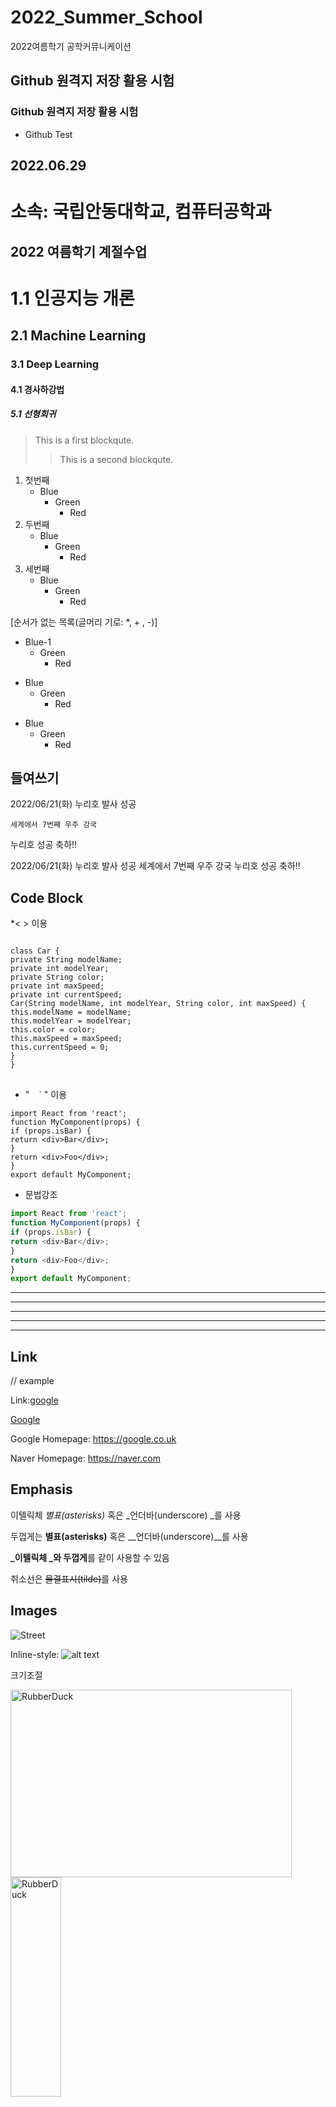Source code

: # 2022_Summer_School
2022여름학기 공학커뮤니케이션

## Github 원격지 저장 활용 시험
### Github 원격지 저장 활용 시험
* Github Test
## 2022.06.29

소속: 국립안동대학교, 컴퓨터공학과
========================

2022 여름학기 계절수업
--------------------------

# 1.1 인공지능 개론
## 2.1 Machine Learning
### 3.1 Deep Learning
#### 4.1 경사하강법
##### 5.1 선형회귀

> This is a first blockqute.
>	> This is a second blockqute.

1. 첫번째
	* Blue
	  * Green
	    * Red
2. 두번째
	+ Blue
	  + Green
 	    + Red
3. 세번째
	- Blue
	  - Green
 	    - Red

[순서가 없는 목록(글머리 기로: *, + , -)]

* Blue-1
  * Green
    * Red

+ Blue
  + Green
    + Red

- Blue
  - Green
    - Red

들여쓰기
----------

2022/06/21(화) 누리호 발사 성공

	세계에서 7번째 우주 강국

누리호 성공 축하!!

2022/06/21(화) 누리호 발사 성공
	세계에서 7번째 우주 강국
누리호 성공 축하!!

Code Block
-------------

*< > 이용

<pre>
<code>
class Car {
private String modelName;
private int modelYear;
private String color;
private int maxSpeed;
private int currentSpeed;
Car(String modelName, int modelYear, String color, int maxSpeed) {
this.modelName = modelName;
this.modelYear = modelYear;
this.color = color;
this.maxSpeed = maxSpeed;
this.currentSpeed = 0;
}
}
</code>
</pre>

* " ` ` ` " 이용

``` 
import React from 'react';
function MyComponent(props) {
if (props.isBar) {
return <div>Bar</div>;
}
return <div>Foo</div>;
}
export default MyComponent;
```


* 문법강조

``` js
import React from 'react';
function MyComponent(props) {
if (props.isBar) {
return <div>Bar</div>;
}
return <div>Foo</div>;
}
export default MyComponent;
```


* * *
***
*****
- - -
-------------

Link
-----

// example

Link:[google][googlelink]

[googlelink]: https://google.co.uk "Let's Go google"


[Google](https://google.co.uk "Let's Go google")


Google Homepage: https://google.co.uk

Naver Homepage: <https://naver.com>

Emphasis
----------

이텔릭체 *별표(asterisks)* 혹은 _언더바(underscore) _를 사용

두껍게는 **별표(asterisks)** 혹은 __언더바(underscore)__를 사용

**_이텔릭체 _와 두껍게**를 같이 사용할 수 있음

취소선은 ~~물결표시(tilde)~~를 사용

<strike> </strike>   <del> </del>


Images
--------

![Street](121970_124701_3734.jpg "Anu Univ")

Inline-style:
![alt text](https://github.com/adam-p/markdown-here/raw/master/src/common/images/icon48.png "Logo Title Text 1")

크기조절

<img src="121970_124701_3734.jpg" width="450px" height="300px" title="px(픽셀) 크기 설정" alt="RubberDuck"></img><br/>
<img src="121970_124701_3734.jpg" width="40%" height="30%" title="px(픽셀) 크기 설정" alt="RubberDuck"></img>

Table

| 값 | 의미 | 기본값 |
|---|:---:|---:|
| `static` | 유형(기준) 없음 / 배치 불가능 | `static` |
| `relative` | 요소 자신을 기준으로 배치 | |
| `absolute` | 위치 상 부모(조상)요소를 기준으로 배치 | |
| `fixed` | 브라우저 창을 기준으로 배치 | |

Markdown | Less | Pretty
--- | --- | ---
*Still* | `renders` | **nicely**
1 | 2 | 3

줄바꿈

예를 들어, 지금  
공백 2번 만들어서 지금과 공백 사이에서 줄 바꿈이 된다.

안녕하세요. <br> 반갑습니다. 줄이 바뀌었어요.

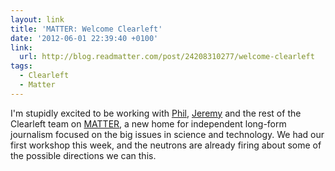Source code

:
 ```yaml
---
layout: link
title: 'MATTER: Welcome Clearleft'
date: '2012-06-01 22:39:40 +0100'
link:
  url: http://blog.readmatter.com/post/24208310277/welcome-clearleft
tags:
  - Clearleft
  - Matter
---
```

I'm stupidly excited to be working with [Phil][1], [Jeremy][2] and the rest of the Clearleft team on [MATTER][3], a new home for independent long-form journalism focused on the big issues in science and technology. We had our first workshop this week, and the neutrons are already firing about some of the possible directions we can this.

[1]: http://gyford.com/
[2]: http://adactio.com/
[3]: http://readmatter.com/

• • • • •

### [What is needed]
If a line of the material contains the word "RubberDuck", count it; please reply with the total and nothing more.

### [Response to the task]
2